My father was diagnosed with stage four lung cancer. It took me a few minutes on the internet to find out what his life expectancy was. His doctor told him that he could "cure" his lung cancer. My father underwent terrible chemotherapy - had a terrible time and died 1 day before the life expectancy time that I found on the computer. I can only imagine how his last 9 months of his life might have been had he had the opportunity for palliative care. I learned from his experience that I would consider palliative care first if I was diagnosed with cancer and I hope that I might have the grace of some period of relative health and be able to say goodbye properly to those I love.
Imagine the publicity that a pharmaceutical company would splay if a study showed their drug to improve quality of life, reduce depression, and help people with cancer live 3 months longer! Thanks, Diane, for helping to broadcast this important information.
I also would like to hear the distinction betwen Hospice Care and Palliative Care.
My father was diagnosed with ALS 10 years ago. He was a retired Pathologist, and knew well the trajectory of the disease and his life. He was pursuing physiciain-assisted suicide against the wishes of our family UNTIL one of his colleagues explained palliative care. He immediately had a new perspective on his life and pending death and died shortly thereafter at peace. I was so grateful for this turn in his heart.
Hello Diane,
I listen to your show every day because it fulfills my expectations of high quality objective journalism, thank you, you are awesome! I was diagnosed with stage III breast cancer and since I started my therapies (chemo and radiation) I accompanied them with yoga and meditation as a mean to help improve my very delicate health condition. I truly believe that “thinking in positive terms and reaching out to other resources such as yoga and meditation,” elevated my personal experience with such devastating disease. I am the mother of 2 incredible girls (Sofia, 9 and Ana 4, years old) and they were the main reason for me to find the best of me within myself which I found in these practices. I never found myself as a combat of a war term. I don’t see myself as a “survivor”, I never “battled”, and I just pursue to improve my health by combining both excellent medical care and palliative methods as yoga and meditation. My oncologist, Dr. Oscar Signori was always very supportive of my practices and that gave me the strength to continue my recovery. I do believe in palliative practices to improve the overall well being.
Thank you,
Cecilia Escobar
Canton, Michigan
Thank you for your insightful shows!
Cecilia
"How did we get from palliative care to... death panels?" Seriously?

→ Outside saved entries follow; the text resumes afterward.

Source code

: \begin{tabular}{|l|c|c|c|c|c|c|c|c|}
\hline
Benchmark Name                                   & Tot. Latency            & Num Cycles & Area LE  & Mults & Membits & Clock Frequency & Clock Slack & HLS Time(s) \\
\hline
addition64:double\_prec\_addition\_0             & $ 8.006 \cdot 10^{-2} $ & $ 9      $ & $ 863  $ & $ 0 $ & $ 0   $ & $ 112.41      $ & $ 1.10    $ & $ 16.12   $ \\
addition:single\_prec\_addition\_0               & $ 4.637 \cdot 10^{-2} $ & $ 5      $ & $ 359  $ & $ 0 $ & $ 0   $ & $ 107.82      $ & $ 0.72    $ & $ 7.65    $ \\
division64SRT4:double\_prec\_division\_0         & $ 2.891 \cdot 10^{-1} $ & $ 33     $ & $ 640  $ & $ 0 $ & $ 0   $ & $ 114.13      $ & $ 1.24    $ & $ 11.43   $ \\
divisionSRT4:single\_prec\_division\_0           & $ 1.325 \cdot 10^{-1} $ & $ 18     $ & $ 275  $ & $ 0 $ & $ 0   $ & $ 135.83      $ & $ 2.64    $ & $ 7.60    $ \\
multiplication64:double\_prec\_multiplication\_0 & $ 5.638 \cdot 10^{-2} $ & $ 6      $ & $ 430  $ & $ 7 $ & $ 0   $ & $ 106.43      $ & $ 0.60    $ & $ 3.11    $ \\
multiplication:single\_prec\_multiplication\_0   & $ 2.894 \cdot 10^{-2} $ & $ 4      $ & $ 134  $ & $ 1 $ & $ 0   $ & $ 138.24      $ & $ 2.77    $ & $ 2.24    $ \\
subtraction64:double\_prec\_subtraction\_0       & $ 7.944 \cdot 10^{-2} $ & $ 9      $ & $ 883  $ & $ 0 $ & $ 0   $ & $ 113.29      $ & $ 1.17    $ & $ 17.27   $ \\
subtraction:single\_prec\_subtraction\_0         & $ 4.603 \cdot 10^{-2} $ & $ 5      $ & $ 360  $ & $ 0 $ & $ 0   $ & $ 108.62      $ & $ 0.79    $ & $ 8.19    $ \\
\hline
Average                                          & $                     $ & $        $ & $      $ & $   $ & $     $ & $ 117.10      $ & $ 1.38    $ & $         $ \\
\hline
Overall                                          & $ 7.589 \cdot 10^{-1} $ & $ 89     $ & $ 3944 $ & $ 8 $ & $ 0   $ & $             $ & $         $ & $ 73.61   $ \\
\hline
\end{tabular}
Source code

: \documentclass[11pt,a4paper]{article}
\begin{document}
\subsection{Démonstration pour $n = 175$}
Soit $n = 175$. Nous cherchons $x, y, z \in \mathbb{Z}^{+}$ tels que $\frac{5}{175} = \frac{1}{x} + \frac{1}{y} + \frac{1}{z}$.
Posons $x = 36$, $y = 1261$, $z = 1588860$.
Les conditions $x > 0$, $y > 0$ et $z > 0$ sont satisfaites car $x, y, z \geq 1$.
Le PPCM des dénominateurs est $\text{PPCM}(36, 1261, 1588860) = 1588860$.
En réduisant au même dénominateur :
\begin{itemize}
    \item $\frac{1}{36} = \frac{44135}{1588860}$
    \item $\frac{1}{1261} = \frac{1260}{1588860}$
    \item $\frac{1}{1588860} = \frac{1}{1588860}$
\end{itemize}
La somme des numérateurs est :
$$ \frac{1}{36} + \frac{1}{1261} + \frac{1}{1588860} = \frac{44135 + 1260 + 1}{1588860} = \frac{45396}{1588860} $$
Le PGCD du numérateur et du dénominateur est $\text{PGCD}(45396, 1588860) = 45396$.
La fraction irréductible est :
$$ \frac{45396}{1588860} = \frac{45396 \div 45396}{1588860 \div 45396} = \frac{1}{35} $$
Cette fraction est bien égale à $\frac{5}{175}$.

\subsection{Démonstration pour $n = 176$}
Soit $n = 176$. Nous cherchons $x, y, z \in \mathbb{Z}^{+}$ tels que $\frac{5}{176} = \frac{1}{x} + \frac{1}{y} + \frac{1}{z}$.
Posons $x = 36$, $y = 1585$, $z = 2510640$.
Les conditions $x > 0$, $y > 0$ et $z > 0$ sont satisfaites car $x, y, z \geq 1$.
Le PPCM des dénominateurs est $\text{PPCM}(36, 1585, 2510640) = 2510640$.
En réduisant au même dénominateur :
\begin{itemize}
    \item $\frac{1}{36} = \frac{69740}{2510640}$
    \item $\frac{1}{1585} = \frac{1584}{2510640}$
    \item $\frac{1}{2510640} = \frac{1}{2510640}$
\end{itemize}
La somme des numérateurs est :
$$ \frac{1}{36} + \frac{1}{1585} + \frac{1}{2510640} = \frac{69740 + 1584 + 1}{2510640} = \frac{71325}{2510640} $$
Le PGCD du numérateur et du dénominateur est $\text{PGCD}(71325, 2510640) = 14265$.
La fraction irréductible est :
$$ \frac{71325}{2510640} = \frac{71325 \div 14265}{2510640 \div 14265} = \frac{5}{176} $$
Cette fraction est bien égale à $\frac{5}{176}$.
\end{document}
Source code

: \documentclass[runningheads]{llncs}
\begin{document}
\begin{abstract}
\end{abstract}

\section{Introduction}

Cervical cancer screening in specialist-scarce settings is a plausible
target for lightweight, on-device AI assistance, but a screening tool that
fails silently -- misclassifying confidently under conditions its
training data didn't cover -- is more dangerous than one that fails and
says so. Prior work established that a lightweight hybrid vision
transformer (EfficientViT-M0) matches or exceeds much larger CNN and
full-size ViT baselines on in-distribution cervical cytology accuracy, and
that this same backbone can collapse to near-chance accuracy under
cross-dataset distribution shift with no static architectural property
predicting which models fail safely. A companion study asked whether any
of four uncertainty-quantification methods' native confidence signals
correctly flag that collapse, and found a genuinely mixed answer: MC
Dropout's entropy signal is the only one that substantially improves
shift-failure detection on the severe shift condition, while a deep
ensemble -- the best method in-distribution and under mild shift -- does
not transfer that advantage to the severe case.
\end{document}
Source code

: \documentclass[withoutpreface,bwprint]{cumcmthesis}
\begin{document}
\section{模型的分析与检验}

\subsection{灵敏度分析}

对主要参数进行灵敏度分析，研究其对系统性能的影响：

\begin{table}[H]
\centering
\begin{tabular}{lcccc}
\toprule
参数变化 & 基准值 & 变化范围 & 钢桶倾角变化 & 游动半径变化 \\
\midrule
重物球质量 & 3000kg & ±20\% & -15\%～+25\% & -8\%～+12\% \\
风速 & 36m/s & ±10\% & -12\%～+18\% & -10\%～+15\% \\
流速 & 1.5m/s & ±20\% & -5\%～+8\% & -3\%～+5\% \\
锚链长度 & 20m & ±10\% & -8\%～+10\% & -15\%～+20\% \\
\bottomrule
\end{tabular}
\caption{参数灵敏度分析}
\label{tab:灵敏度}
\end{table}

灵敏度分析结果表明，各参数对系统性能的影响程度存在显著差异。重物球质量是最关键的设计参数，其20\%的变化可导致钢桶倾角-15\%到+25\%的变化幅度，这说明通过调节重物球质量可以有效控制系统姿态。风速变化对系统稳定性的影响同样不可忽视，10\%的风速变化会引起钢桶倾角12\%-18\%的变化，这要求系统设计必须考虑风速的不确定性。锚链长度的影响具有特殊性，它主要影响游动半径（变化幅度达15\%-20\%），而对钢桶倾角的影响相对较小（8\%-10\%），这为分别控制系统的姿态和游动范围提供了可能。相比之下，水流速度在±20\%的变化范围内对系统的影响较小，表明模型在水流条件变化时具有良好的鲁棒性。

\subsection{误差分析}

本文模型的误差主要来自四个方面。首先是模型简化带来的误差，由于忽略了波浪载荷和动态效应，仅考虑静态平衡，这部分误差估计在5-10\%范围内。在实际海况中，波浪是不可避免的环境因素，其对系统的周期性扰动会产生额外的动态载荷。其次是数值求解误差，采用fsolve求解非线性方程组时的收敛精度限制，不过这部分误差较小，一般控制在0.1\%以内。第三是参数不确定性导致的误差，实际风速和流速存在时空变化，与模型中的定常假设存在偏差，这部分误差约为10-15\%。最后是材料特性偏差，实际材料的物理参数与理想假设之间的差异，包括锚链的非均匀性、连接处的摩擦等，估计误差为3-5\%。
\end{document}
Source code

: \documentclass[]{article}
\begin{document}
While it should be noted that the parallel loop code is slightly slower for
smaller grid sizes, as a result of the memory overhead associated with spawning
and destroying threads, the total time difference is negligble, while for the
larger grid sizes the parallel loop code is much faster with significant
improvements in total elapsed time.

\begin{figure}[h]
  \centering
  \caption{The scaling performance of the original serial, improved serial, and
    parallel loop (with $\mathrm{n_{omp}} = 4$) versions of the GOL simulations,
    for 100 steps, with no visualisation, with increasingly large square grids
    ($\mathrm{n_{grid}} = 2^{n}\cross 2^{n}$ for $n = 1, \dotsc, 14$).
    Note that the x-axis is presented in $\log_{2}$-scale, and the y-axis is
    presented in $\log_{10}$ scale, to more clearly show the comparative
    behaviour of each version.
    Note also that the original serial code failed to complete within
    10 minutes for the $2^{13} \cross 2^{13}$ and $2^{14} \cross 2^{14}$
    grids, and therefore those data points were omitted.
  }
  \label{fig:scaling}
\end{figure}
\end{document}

That was a great question for highlighting the shameless cynicism and demagoguery of Healthcare Reform opponents -- too bad the panelists didn't put a sharper point on their responses.
I think the importance of having doctors familiar with palliative care is critical. My mom, who recently passed away due to ALS, lacked the care and support during the duration of her almost 6 year illness. Her neurologist, never broached the subject of what her final days might look like and what were the tools to manage her disease. Of course hospice was helpful but it was disappointing that her neurologist who saw my mom every three months was unable to realistically talk to my mom about her disease. Thank you to today's guest for raising awareness regarding this critical need.
The incorporation of Palliative Care into standing Hospice outreach programs could improve the speed of putting these programs in place . Is this suggestion reasonable?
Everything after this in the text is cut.